Entries taken from a collection
┌────────

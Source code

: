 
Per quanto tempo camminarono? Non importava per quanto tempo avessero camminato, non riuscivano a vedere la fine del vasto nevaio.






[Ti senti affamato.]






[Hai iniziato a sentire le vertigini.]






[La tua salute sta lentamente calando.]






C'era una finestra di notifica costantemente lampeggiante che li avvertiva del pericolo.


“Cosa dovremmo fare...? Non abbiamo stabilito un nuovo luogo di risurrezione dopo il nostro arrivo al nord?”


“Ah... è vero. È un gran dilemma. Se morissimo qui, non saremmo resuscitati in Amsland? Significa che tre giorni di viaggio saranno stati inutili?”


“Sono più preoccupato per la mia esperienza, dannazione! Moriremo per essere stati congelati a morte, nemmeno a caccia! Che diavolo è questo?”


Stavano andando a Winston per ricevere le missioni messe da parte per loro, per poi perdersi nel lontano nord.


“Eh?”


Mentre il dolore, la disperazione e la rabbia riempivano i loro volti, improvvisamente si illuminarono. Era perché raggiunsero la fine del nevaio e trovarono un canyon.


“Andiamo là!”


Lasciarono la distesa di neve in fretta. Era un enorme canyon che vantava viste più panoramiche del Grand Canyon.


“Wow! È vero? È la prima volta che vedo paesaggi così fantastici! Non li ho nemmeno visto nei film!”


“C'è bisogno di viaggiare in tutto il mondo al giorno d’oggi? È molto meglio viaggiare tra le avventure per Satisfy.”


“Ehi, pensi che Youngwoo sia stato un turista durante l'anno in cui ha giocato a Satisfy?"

└────────

### What you need to do
Looking at the records above, work out how many lines hold "loro" and write only that number.

### Your solution
2